The full set of records below is to be reproduced without a single alteration.

*MATERIAL FOR THIS EXERCISE*.
----------------

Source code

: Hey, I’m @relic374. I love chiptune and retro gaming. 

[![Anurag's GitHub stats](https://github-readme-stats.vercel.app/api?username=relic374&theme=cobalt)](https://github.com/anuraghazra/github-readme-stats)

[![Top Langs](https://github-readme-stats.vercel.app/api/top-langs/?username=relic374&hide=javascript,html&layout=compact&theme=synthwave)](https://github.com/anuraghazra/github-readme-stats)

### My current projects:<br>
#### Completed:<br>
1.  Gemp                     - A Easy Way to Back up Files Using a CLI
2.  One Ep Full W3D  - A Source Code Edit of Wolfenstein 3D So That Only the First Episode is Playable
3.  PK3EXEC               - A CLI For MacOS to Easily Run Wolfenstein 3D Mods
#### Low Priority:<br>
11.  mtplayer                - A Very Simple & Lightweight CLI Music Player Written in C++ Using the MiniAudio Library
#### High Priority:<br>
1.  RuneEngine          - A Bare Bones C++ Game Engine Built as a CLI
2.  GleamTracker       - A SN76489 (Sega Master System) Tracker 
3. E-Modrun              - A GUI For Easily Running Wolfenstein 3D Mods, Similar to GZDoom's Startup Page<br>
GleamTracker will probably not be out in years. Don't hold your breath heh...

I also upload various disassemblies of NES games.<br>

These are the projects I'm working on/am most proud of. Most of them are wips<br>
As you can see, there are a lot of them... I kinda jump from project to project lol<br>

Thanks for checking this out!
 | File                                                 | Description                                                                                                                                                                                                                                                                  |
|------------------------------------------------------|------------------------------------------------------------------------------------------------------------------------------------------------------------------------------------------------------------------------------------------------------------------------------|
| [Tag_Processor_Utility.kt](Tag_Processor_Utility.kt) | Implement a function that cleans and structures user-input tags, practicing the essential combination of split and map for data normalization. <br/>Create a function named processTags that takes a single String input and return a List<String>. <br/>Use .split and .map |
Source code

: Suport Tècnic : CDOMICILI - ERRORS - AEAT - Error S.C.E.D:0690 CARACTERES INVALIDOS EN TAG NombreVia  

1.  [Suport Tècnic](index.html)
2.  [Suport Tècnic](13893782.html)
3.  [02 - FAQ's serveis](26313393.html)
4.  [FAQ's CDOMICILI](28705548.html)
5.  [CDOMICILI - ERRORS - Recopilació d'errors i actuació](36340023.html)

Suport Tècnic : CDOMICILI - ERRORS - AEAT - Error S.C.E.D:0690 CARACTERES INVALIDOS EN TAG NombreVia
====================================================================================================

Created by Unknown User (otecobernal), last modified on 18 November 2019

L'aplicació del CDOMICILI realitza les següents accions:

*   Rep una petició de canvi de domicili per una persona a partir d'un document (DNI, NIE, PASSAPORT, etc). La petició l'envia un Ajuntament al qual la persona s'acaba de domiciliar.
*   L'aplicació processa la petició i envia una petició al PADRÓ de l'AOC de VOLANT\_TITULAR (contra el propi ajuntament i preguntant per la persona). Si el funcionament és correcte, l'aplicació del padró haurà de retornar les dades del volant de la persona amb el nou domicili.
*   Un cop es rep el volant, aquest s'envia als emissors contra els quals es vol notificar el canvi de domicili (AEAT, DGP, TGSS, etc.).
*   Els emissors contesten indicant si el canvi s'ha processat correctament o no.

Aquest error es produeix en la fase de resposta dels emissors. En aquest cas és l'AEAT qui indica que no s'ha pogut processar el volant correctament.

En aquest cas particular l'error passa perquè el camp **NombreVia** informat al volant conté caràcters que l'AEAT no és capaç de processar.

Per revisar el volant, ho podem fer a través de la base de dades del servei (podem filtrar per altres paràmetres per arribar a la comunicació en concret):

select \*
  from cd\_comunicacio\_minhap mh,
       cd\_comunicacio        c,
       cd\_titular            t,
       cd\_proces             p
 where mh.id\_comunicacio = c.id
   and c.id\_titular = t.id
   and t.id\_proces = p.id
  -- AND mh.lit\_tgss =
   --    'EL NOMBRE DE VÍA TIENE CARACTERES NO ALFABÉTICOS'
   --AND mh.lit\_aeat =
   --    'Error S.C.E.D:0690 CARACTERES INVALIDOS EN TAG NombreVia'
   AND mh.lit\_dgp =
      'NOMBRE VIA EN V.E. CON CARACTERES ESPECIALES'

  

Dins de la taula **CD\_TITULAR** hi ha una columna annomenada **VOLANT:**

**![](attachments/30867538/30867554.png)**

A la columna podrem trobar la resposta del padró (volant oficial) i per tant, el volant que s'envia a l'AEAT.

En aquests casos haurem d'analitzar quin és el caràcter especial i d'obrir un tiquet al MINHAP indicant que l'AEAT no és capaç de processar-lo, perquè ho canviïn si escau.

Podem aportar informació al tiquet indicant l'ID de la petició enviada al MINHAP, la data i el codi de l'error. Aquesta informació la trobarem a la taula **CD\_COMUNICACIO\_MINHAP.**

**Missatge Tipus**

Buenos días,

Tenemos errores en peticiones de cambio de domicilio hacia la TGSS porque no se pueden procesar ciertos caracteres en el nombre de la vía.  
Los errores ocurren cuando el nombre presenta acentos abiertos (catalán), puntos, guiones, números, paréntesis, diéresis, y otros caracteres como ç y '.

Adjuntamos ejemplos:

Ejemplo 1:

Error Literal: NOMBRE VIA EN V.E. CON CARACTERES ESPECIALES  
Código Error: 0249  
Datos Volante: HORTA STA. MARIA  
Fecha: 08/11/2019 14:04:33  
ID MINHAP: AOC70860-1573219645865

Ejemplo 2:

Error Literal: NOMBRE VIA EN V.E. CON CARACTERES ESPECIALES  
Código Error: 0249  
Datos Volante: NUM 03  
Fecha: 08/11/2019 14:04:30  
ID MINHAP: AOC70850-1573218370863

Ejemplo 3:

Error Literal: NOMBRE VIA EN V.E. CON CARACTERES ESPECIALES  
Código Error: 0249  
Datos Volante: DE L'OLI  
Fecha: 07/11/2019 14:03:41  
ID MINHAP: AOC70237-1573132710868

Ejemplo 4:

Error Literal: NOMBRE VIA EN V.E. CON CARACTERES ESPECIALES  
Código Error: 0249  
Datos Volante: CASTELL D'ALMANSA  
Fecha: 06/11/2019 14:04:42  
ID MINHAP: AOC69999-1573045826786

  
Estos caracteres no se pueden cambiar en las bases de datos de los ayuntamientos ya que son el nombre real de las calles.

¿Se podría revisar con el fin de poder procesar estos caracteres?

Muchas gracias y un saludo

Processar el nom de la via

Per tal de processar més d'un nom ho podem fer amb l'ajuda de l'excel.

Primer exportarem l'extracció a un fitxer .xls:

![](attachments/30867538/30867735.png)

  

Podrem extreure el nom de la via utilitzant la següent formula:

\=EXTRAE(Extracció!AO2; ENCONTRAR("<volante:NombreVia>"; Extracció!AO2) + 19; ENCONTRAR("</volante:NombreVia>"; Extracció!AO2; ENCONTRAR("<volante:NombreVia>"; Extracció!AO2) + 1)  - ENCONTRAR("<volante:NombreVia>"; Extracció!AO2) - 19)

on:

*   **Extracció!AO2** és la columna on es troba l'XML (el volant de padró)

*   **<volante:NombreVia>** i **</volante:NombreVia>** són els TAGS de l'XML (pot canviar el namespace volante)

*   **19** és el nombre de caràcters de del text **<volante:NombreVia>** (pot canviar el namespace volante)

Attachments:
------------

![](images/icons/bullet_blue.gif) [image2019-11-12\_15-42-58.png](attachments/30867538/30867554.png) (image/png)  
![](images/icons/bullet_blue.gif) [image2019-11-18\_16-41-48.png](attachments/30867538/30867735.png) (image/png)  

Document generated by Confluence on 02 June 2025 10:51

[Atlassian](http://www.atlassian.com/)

----------------

*EXERCISE OUTPUT*.
Source code

: Hey, I’m @relic374. I love chiptune and retro gaming. 

[![Anurag's GitHub stats](https://github-readme-stats.vercel.app/api?username=relic374&theme=cobalt)](https://github.com/anuraghazra/github-readme-stats)

[![Top Langs](https://github-readme-stats.vercel.app/api/top-langs/?username=relic374&hide=javascript,html&layout=compact&theme=synthwave)](https://github.com/anuraghazra/github-readme-stats)

### My current projects:<br>
#### Completed:<br>
1.  Gemp                     - A Easy Way to Back up Files Using a CLI
2.  One Ep Full W3D  - A Source Code Edit of Wolfenstein 3D So That Only the First Episode is Playable
3.  PK3EXEC               - A CLI For MacOS to Easily Run Wolfenstein 3D Mods
#### Low Priority:<br>
11.  mtplayer                - A Very Simple & Lightweight CLI Music Player Written in C++ Using the MiniAudio Library
#### High Priority:<br>
1.  RuneEngine          - A Bare Bones C++ Game Engine Built as a CLI
2.  GleamTracker       - A SN76489 (Sega Master System) Tracker 
3. E-Modrun              - A GUI For Easily Running Wolfenstein 3D Mods, Similar to GZDoom's Startup Page<br>
GleamTracker will probably not be out in years. Don't hold your breath heh...

I also upload various disassemblies of NES games.<br>

These are the projects I'm working on/am most proud of. Most of them are wips<br>
As you can see, there are a lot of them... I kinda jump from project to project lol<br>

Thanks for checking this out!
 | File                                                 | Description                                                                                                                                                                                                                                                                  |
|------------------------------------------------------|------------------------------------------------------------------------------------------------------------------------------------------------------------------------------------------------------------------------------------------------------------------------------|
| [Tag_Processor_Utility.kt](Tag_Processor_Utility.kt) | Implement a function that cleans and structures user-input tags, practicing the essential combination of split and map for data normalization. <br/>Create a function named processTags that takes a single String input and return a List<String>. <br/>Use .split and .map |
Source code

: Suport Tècnic : CDOMICILI - ERRORS - AEAT - Error S.C.E.D:0690 CARACTERES INVALIDOS EN TAG NombreVia  

1.  [Suport Tècnic](index.html)
2.  [Suport Tècnic](13893782.html)
3.  [02 - FAQ's serveis](26313393.html)
4.  [FAQ's CDOMICILI](28705548.html)
5.  [CDOMICILI - ERRORS - Recopilació d'errors i actuació](36340023.html)

Suport Tècnic : CDOMICILI - ERRORS - AEAT - Error S.C.E.D:0690 CARACTERES INVALIDOS EN TAG NombreVia
====================================================================================================

Created by Unknown User (otecobernal), last modified on 18 November 2019

L'aplicació del CDOMICILI realitza les següents accions:

*   Rep una petició de canvi de domicili per una persona a partir d'un document (DNI, NIE, PASSAPORT, etc). La petició l'envia un Ajuntament al qual la persona s'acaba de domiciliar.
*   L'aplicació processa la petició i envia una petició al PADRÓ de l'AOC de VOLANT\_TITULAR (contra el propi ajuntament i preguntant per la persona). Si el funcionament és correcte, l'aplicació del padró haurà de retornar les dades del volant de la persona amb el nou domicili.
*   Un cop es rep el volant, aquest s'envia als emissors contra els quals es vol notificar el canvi de domicili (AEAT, DGP, TGSS, etc.).
*   Els emissors contesten indicant si el canvi s'ha processat correctament o no.

Aquest error es produeix en la fase de resposta dels emissors. En aquest cas és l'AEAT qui indica que no s'ha pogut processar el volant correctament.

En aquest cas particular l'error passa perquè el camp **NombreVia** informat al volant conté caràcters que l'AEAT no és capaç de processar.

Per revisar el volant, ho podem fer a través de la base de dades del servei (podem filtrar per altres paràmetres per arribar a la comunicació en concret):

select \*
  from cd\_comunicacio\_minhap mh,
       cd\_comunicacio        c,
       cd\_titular            t,
       cd\_proces             p
 where mh.id\_comunicacio = c.id
   and c.id\_titular = t.id
   and t.id\_proces = p.id
  -- AND mh.lit\_tgss =
   --    'EL NOMBRE DE VÍA TIENE CARACTERES NO ALFABÉTICOS'
   --AND mh.lit\_aeat =
   --    'Error S.C.E.D:0690 CARACTERES INVALIDOS EN TAG NombreVia'
   AND mh.lit\_dgp =
      'NOMBRE VIA EN V.E. CON CARACTERES ESPECIALES'

  

Dins de la taula **CD\_TITULAR** hi ha una columna annomenada **VOLANT:**

**![](attachments/30867538/30867554.png)**

A la columna podrem trobar la resposta del padró (volant oficial) i per tant, el volant que s'envia a l'AEAT.

En aquests casos haurem d'analitzar quin és el caràcter especial i d'obrir un tiquet al MINHAP indicant que l'AEAT no és capaç de processar-lo, perquè ho canviïn si escau.

Podem aportar informació al tiquet indicant l'ID de la petició enviada al MINHAP, la data i el codi de l'error. Aquesta informació la trobarem a la taula **CD\_COMUNICACIO\_MINHAP.**

**Missatge Tipus**

Buenos días,

Tenemos errores en peticiones de cambio de domicilio hacia la TGSS porque no se pueden procesar ciertos caracteres en el nombre de la vía.  
Los errores ocurren cuando el nombre presenta acentos abiertos (catalán), puntos, guiones, números, paréntesis, diéresis, y otros caracteres como ç y '.

Adjuntamos ejemplos:

Ejemplo 1:

Error Literal: NOMBRE VIA EN V.E. CON CARACTERES ESPECIALES  
Código Error: 0249  
Datos Volante: HORTA STA. MARIA  
Fecha: 08/11/2019 14:04:33  
ID MINHAP: AOC70860-1573219645865

Ejemplo 2:

Error Literal: NOMBRE VIA EN V.E. CON CARACTERES ESPECIALES  
Código Error: 0249  
Datos Volante: NUM 03  
Fecha: 08/11/2019 14:04:30  
ID MINHAP: AOC70850-1573218370863

Ejemplo 3:

Error Literal: NOMBRE VIA EN V.E. CON CARACTERES ESPECIALES  
Código Error: 0249  
Datos Volante: DE L'OLI  
Fecha: 07/11/2019 14:03:41  
ID MINHAP: AOC70237-1573132710868

Ejemplo 4:

Error Literal: NOMBRE VIA EN V.E. CON CARACTERES ESPECIALES  
Código Error: 0249  
Datos Volante: CASTELL D'ALMANSA  
Fecha: 06/11/2019 14:04:42  
ID MINHAP: AOC69999-1573045826786

  
Estos caracteres no se pueden cambiar en las bases de datos de los ayuntamientos ya que son el nombre real de las calles.

¿Se podría revisar con el fin de poder procesar estos caracteres?

Muchas gracias y un saludo

Processar el nom de la via

Per tal de processar més d'un nom ho podem fer amb l'ajuda de l'excel.

Primer exportarem l'extracció a un fitxer .xls:

![](attachments/30867538/30867735.png)

  

Podrem extreure el nom de la via utilitzant la següent formula:

\=EXTRAE(Extracció!AO2; ENCONTRAR("<volante:NombreVia>"; Extracció!AO2) + 19; ENCONTRAR("</volante:NombreVia>"; Extracció!AO2; ENCONTRAR("<volante:NombreVia>"; Extracció!AO2) + 1)  - ENCONTRAR("<volante:NombreVia>"; Extracció!AO2) - 19)

on:

*   **Extracció!AO2** és la columna on es troba l'XML (el volant de padró)

*   **<volante:NombreVia>** i **</volante:NombreVia>** són els TAGS de l'XML (pot canviar el namespace volante)

*   **19** és el nombre de caràcters de del text **<volante:NombreVia>** (pot canviar el namespace volante)

Attachments:
------------

![](images/icons/bullet_blue.gif) [image2019-11-12\_15-42-58.png](attachments/30867538/30867554.png) (image/png)  
![](images/icons/bullet_blue.gif) [image2019-11-18\_16-41-48.png](attachments/30867538/30867735.png) (image/png)  

Document generated by Confluence on 02 June 2025 10:51

[Atlassian](http://www.atlassian.com/)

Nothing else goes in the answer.